Eu estava a tornar-me em tudo no que tinha sonhado.
Todos os dias,
eu ouvia "D'amour ou D'amitie" no rádio e também as canções
do álbum de Natal que eu tinha gravado um ano antes. Mas
isso parecia que tinha sido há milhares de anos atrás,
parecia que eu tinha cantado aquelas canções noutra vida.
Eu expliquei a
minha tristeza a mim própria como resultado de não ter nada
melhor para fazer. Só mais tarde eu viria a perceber que
isso tinha sido algo mais.
Mesmo antes do
René retornar ao Québec, ele desencadeou um novo furacão que
me levaria ainda mais longe.
Uma noite ele
ligou-me para me dizer que eu iria cantar nos Midem, uma
feira internacional que a industria discográfica organizava
cada ano em Janeiro ou Fevereiro em Cannes, França. "Tu vais
cantar para profissionais, profissionais dos negócios. De
todos os cantos do globo". Este era o maior mercado do mundo
para os negócios da música. E os melhores produtores,
escritores, compositores e jornalistas do globo iriam estar
ali para me ouvir.
A bordo do
avião, ele disse-nos que as minhas canções nunca se tinham
vendido bem em França. Eles não me tocavam no rádio. Nem
mesmo "D'amour ou D'amitié" que Pathe-Marcone tinha lançado
como single e que o Eddy e o René tinham pensado que era
feito à medida do público francês. "O Eddy não percebia"

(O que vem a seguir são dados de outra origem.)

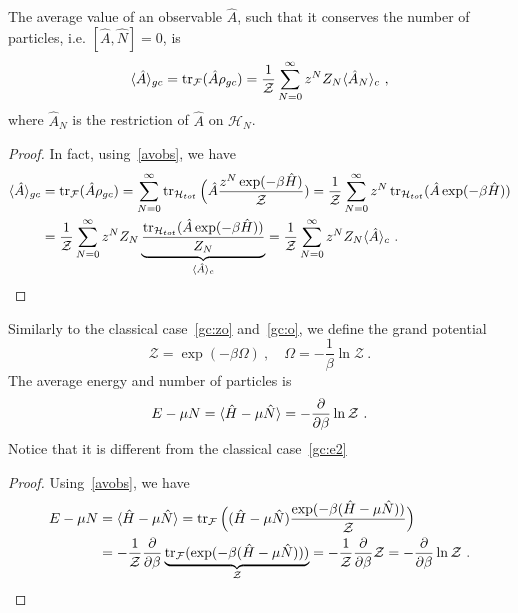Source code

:     The average value of an observable $\hat A$, such that it conserves the number of particles, i.e. $[\hat A, \hat N] = 0$, is
    \begin{equation}\label{qgc:av}
        \langle\hat A\rangle_{gc} = \operatorname{tr}_{\mathcal F} (\hat A \rho_{gc}) = \frac{1}{\mathcal Z} \sum_{N=0}^{\infty} z^N Z_N \langle\hat A_N\rangle_c ~,
    \end{equation}
    where $\hat A_N$ is the restriction of $\hat A$ on $\mathcal H_N$.
    \begin{proof}
        In fact, using~\eqref{avobs}, we have
        \begin{equation*}
        \begin{aligned}
            \langle\hat A\rangle_{gc} & = \operatorname{tr}_{\mathcal F} (\hat A \rho_{gc}) = \sum_{N=0}^{\infty} \operatorname{tr}_{\mathcal H_{tot}} \Big (\hat A \frac{z^N \exp(- \beta \hat H)}{\mathcal Z}) = \frac{1}{\mathcal Z} \sum_{N=0}^{\infty} z^N \operatorname{tr}_{\mathcal H_{tot}} (\hat A \exp(- \beta \hat H)) \\ & = \frac{1}{\mathcal Z} \sum_{N=0}^{\infty} z^N Z_N \underbrace{\frac{\operatorname{tr}_{\mathcal H_{tot}} (\hat A \exp(- \beta \hat H))}{Z_N}}_{\langle\hat A\rangle_c} = \frac{1}{\mathcal Z} \sum_{N=0}^{\infty} z^N Z_N \langle\hat A\rangle_c ~.
        \end{aligned}
        \end{equation*}
    \end{proof}
    
    Similarly to the classical case~\eqref{gc:zo} and~\eqref{gc:o}, we define the grand potential 
    \begin{equation}\label{qgc:o}
        \mathcal Z = \exp(- \beta \Omega) ~, \quad \Omega = - \frac{1}{\beta} \ln \mathcal Z ~.
    \end{equation}
    The average energy and number of particles is
    \begin{equation*}
        E - \mu N = \langle\hat H - \mu \hat N\rangle = - \frac{\partial}{\partial\beta} \ln \mathcal Z ~.
    \end{equation*}
    Notice that it is different from the classical case~\eqref{gc:e2}
    \begin{proof}
        Using~\eqref{avobs}, we have
        \begin{equation*}
        \begin{aligned}
            E - \mu N & = \langle\hat H - \mu \hat N\rangle  = \operatorname{tr}_{\mathcal F} \Big ( (\hat H - \mu \hat N) \frac{\exp( - \beta (\hat H - \mu \hat N))}{\mathcal Z} \Big) \\ & = - \frac{1}{\mathcal Z} \frac{\partial}{\partial\beta} \underbrace{\operatorname{tr}_{\mathcal F} (\exp(- \beta (\hat H - \mu \hat N)))}_{\mathcal Z} = - \frac{1}{\mathcal Z} \frac{\partial}{\partial\beta} \mathcal Z  = - \frac{\partial}{\partial\beta} \ln \mathcal Z ~.
        \end{aligned}
        \end{equation*}
    \end{proof}

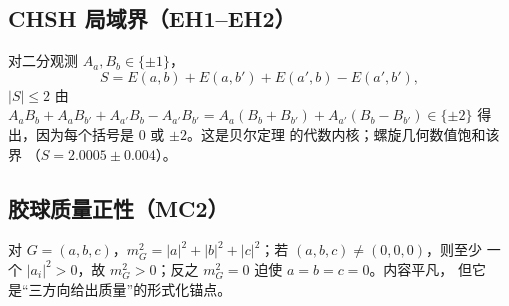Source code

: \documentclass[aps,prd,preprint,superscriptaddress,amsmath,amssymb]{revtex4-2}
\begin{document}
\subsection{CHSH 局域界（EH1--EH2）}\label{app:chsh}

对二分观测 $A_a,B_b\in\{\pm1\}$，
\[
S = E(a,b)+E(a,b')+E(a',b)-E(a',b'),
\]
$|S|\leq2$ 由 $A_aB_b+A_aB_{b'}+A_{a'}B_b-A_{a'}B_{b'}
=A_a(B_b+B_{b'})+A_{a'}(B_b-B_{b'})\in\{\pm2\}$ 得出，因为每个括号是 $0$
或 $\pm2$。这是贝尔定理 \cite{Bell1964} 的代数内核；螺旋几何数值饱和该界
（$S=2.0005\pm0.004$）。

\subsection{胶球质量正性（MC2）}\label{app:mc2}

对 $G=(a,b,c)$，$m_G^2=|a|^2+|b|^2+|c|^2$；若 $(a,b,c)\neq(0,0,0)$，则至少
一个 $|a_i|^2>0$，故 $m_G^2>0$；反之 $m_G^2=0$ 迫使 $a=b=c=0$。内容平凡，
但它是``三方向给出质量''的形式化锚点。
\end{document}

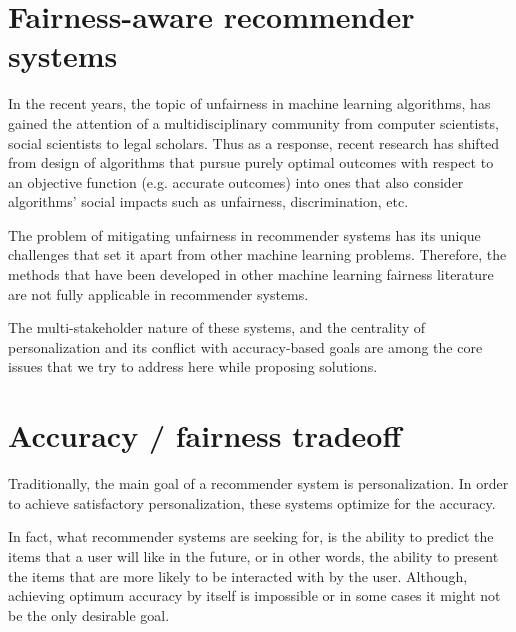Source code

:     

\section{Fairness-aware recommender systems}

In the recent years, the topic of unfairness in machine learning algorithms, has gained the attention of a multidisciplinary community from computer scientists, social scientists to legal scholars. Thus as a response, recent research has shifted from design of algorithms that pursue purely optimal outcomes with respect to an objective function (e.g. accurate outcomes) into ones that also consider algorithms' social impacts such as unfairness, discrimination, etc.

The problem of mitigating unfairness in recommender systems has its unique challenges that set it apart from other machine learning problems. Therefore, the methods that have been developed in other machine learning fairness literature are not fully applicable in recommender systems.

The multi-stakeholder nature of these systems, and the centrality of personalization and its conflict with accuracy-based goals are among the core issues that we try to address here while proposing solutions.

\section{Accuracy / fairness tradeoff}

Traditionally, the main goal of a recommender system is personalization. In order to achieve satisfactory personalization, these systems optimize for the accuracy.

In fact, what recommender systems are seeking for, is the ability to predict the items that a user will like in the future, or in other words, the ability to present the items that are more likely to be interacted with by the user. Although, achieving optimum accuracy by itself is impossible or in some cases it might not be the only desirable goal.

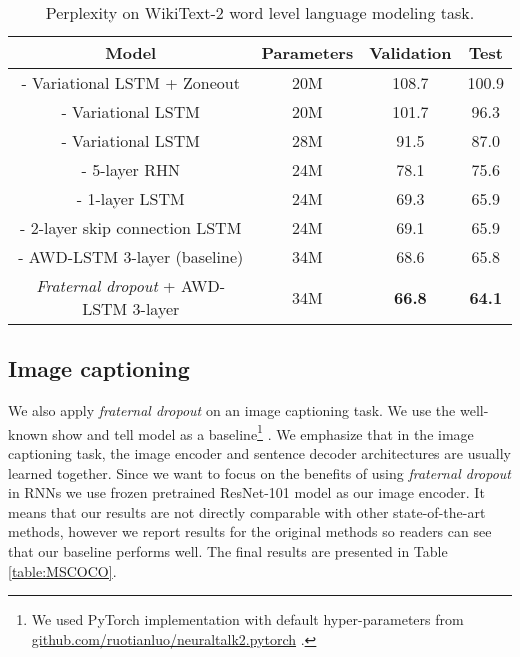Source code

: \documentclass{article} \usepackage{iclr2018_conference,times}
\begin{document}
\begin{table}[t]
\vspace{-0.08cm}
\centering
\begin{tabular}{c | c c c} 
\textbf{Model} & \textbf{Parameters}  & \textbf{Validation} & \textbf{Test}\\
\hline
\cite{DBLP:journals/corr/MerityXBS16} - Variational LSTM + Zoneout & 20M & 108.7 & 100.9\\
\cite{DBLP:journals/corr/MerityXBS16} - Variational LSTM & 20M & 101.7 & 96.3\\
\cite{inan2016tying} - Variational LSTM & 28M & 91.5 & 87.0\\
\cite{melis2017state} - 5-layer RHN & 24M & 78.1 & 75.6\\
\cite{melis2017state} - 1-layer LSTM & 24M & 69.3 & 65.9\\
\cite{melis2017state} - 2-layer skip connection LSTM & 24M & 69.1 & 65.9\\
\hline
\cite{merity2017regularizing} - AWD-LSTM 3-layer (baseline) & 34M & 68.6 & 65.8\\
\hline
\emph{Fraternal dropout} + AWD-LSTM 3-layer & 34M & \textbf{66.8} & \textbf{64.1}\\
\end{tabular}
\caption{Perplexity on WikiText-2 word level language modeling task.}
\label{table:WT234Mfnt}
\vspace{-0.08cm}
\end{table}




\subsection{Image captioning}

We also apply \emph{fraternal dropout} on an image captioning task. We use the well-known show and tell model as a baseline\footnote{We used PyTorch implementation with default hyper-parameters from \url{github.com/ruotianluo/neuraltalk2.pytorch} .} \citep{DBLP:journals/corr/VinyalsTBE14}. We emphasize that in the image captioning task, the image encoder and sentence decoder architectures are usually learned together. Since we want to focus on the benefits of using \emph{fraternal dropout} in RNNs we use frozen pretrained ResNet-101 \citep{DBLP:journals/corr/HeZRS15} model as our image encoder. It means that our results are not directly comparable with other state-of-the-art methods, however we report results for the original methods so readers can see that our baseline performs well. The final results are presented in Table \ref{table:MSCOCO}.
\end{document}
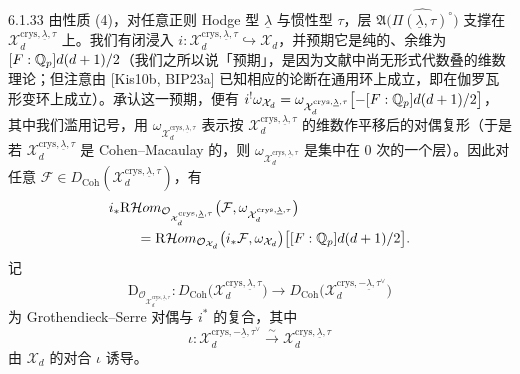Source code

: \begin{rem}{6.1.33}
由性质 (4)，对任意正则 Hodge 型 $\underline\lambda$ 与惯性型 $\tau$，层 $\mathfrak A\bigl(\widehat{\Pi(\underline\lambda,\tau)^\circ}\bigr)$ 支撑在 $\mathcal X_d^{\mathrm{crys},\underline\lambda,\tau}$ 上。我们有闭浸入 $i:\mathcal X_d^{\mathrm{crys},\underline\lambda,\tau}\hookrightarrow\mathcal X_d$，并预期它是纯的、余维为 $[F:\mathbb{Q}_p]d(d+1)/2$（我们之所以说「预期」，是因为文献中尚无形式代数叠的维数理论；但注意由 [Kis10b, BIP23a] 已知相应的论断在通用环上成立，即在伽罗瓦形变环上成立）。承认这一预期，便有 $i^!\omega_{\mathcal X_d}=\omega_{\mathcal X_d^{\mathrm{crys},\underline\lambda,\tau}}\bigl[-[F:\mathbb{Q}_p]d(d+1)/2\bigr]$，其中我们滥用记号，用 $\omega_{\mathcal X_d^{\mathrm{crys},\underline\lambda,\tau}}$ 表示按 $\mathcal X_d^{\mathrm{crys},\underline\lambda,\tau}$ 的维数作平移后的对偶复形（于是若 $\mathcal X_d^{\mathrm{crys},\underline\lambda,\tau}$ 是 Cohen--Macaulay 的，则 $\omega_{\mathcal X_d^{\mathrm{crys},\underline\lambda,\tau}}$ 是集中在 0 次的一个层）。因此对任意 $\mathcal F\in D_{\mathrm{Coh}}(\mathcal X_d^{\mathrm{crys},\underline\lambda,\tau})$，有
\[
\begin{aligned}
&i_*\mathrm{R}\mathcal Hom_{\mathcal O_{\mathcal X_d^{\mathrm{crys},\underline\lambda,\tau}}}
\bigl(\mathcal F,\omega_{\mathcal X_d^{\mathrm{crys},\underline\lambda,\tau}}\bigr)\\
&\qquad=\mathrm{R}\mathcal Hom_{\mathcal O_{\mathcal X_d}}\bigl(i_*\mathcal F,\omega_{\mathcal X_d}\bigr)
\bigl[[F:\mathbb{Q}_p]d(d+1)/2\bigr].
\end{aligned}
\]
记
\[
\mathrm{D}_{\mathcal O_{\mathcal X_d^{\mathrm{crys},\underline\lambda,\tau}}}:
D_{\mathrm{Coh}}\bigl(\mathcal X_d^{\mathrm{crys},\underline\lambda,\tau}\bigr)
\to D_{\mathrm{Coh}}\bigl(\mathcal X_d^{\mathrm{crys},-\underline\lambda,\tau^\vee}\bigr)
\]
为 Grothendieck--Serre 对偶与 $i^*$ 的复合，其中
\[
\iota:\mathcal X_d^{\mathrm{crys},-\underline\lambda,\tau^\vee}
\xrightarrow{\ \sim\ }\mathcal X_d^{\mathrm{crys},\underline\lambda,\tau}
\]
由 $\mathcal X_d$ 的对合 $\iota$ 诱导。


\end{rem}
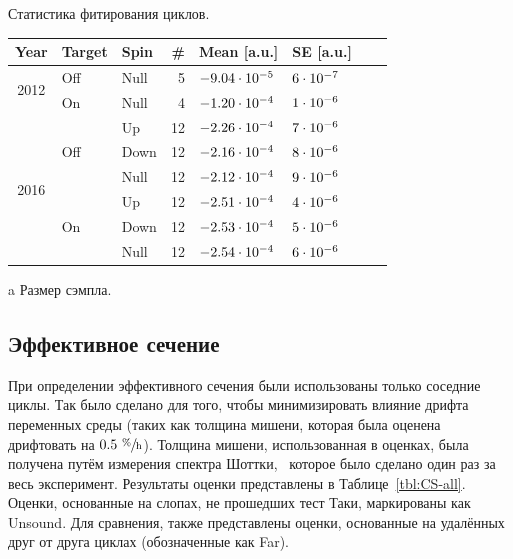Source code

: \documentclass{article}
\begin{document}
	\begin{center}
			\begin{threeparttable}[h]
			\centering
			\caption{Статистика фитирования циклов. \label{tbl:Slp-big}}
			\begin{tabular}{c|llrllrr}
				\hline\hline
				Year          & Target               & Spin & \#\tnote{a} & Mean [a.u.]      & SE [a.u.]    &  \\ \hline
				\multirow{2}{*}{2012} & Off                  & Null & 5           & $-9.04\cdot10^{-5}$ & $6\cdot10^{-7}$ &  \\
				& On                   & Null & 4           & $-1.20\cdot10^{-4}$ & $1\cdot10^{-6}$ &  \\ \hline
				\multirow{6}{*}{2016} & \multirow{3}{*}{Off} & Up   & 12          & $-2.26\cdot10^{-4}$ & $7\cdot10^{-6}$ &  \\
				&                      & Down & 12          & $-2.16\cdot10^{-4}$ & $8\cdot10^{-6}$ &  \\
				&                      & Null & 12          & $-2.12\cdot10^{-4}$ & $9\cdot10^{-6}$ &  \\
				& \multirow{3}{*}{On}  & Up   & 12          & $-2.51\cdot10^{-4}$ & $4\cdot10^{-6}$ &  \\
				&                      & Down & 12          & $-2.53\cdot10^{-4}$ & $5\cdot10^{-6}$ &  \\
				&                      & Null & 12          & $-2.54\cdot10^{-4}$ & $6\cdot10^{-6}$ &  \\ \hline\hline
			\end{tabular}
			\begin{tablenotes}
				\item[a]{Размер сэмпла.}
			\end{tablenotes}
		\end{threeparttable}
	\end{center}
	
	\subsection{Эффективное сечение}
	
	При определении эффективного сечения были использованы только соседние циклы. Так было сделано для того, чтобы минимизировать влияние дрифта переменных среды (таких как толщина мишени, которая была оценена дрифтовать на $0.5~ \sfrac{\%}{\mathrm{h}}$). Толщина мишени, использованная в оценках, была получена путём измерения спектра Шоттки,~\cite{Stein} которое было сделано один раз за весь эксперимент. Результаты оценки представлены в Таблице~\ref{tbl:CS-all}. Оценки, основанные на слопах, не прошедших тест Таки, маркированы как Unsound. Для сравнения, также представлены оценки, основанные на удалённых друг от друга циклах (обозначенные как Far).
	
\end{document}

disse-nos ele. "Ele vê isso como um fracasso pessoal. Ele
estava humilhado. Mas eu sabia qual era o problema. "É que
eles nunca te ouviram por ali". Quando eles te ouvirem uma
vez, apenas uma vez, as coisas mudarão. Tu vais ver".
Uma vez mais
ele tinha razão.
Em Cannes, todos os artistas tinham de
cantar usando a música em orquestra. Para muitos deles, isso
era um inferno. Não só tinham de cantar perfeitamente
sincronizados com a música como também tinham de simular
esforço e emoção. Por outras palavras, eles tinham de ser
actores.
Mas eu tinha
feito isso milhares de vezes em frente ao espelho do meu
quarto. Além do mais, eu sempre adorei cantar para pessoas
que eram dos negócios. Por isso eu estava perfeitamente
tranquila. Ao mesmo tempo, eu sabia que tinha de dar o meu
melhor.
Por todo o
Palácio dos Congressos, aonde a gala teve lugar, eu podia
ver grandes posters e banners com a minha cara e o meu nome
em letras gigantes. Todos os discotecários e produtores de
cada estação de rádio em França estavam ali.
Eu percebi
que, desta vez, se a minha canção não fizesse sucesso em
França, eu nunca mais o conseguiria. Eu estaria fora de jogo
por completo. Eu estava excitada por tão alta fasquia, por
esta última e única oportunidade e não tinha escolha a não
ser cativar as pessoas. Antes de acabar a minha canção eu
sabia que o tinha conseguido. Eu podia sentir a multidão a
ficar atenta, cativada, segurando a respiração.
[123]
A sala
estava brilhantemente iluminada. Eu podia ver os rostos
virados para mim, todo o mundo imóvel até a minha canção
terminar, e desta maneira eles levantaram-se para me
aplaudir.
Naquela noite,
nós conhecemos os executivos das grandes estações de rádio
de França, que nos asseguraram que iam adicionar a canção às
suas listas. Um homem muito gentil e uma mulher vieram até
ao nosso hotel para nos presentearem com um convite para o
programa de TV de Michel Drucker, o "Champs Élysées", nome
da mais famosa avenida de Paris.
"O programa do
Drucker é o maior programa de variedades da Europa" fez-me
saber o René.
Foi-me dito
para preparar duas canções. Talvez houvesse ainda uma
pequena entrevista com o Drucker. Mas o que excitava o René
ainda mais era o facto de eu ter sido convidada para o
próximo programa, que ia para o ar dentro de poucos dias.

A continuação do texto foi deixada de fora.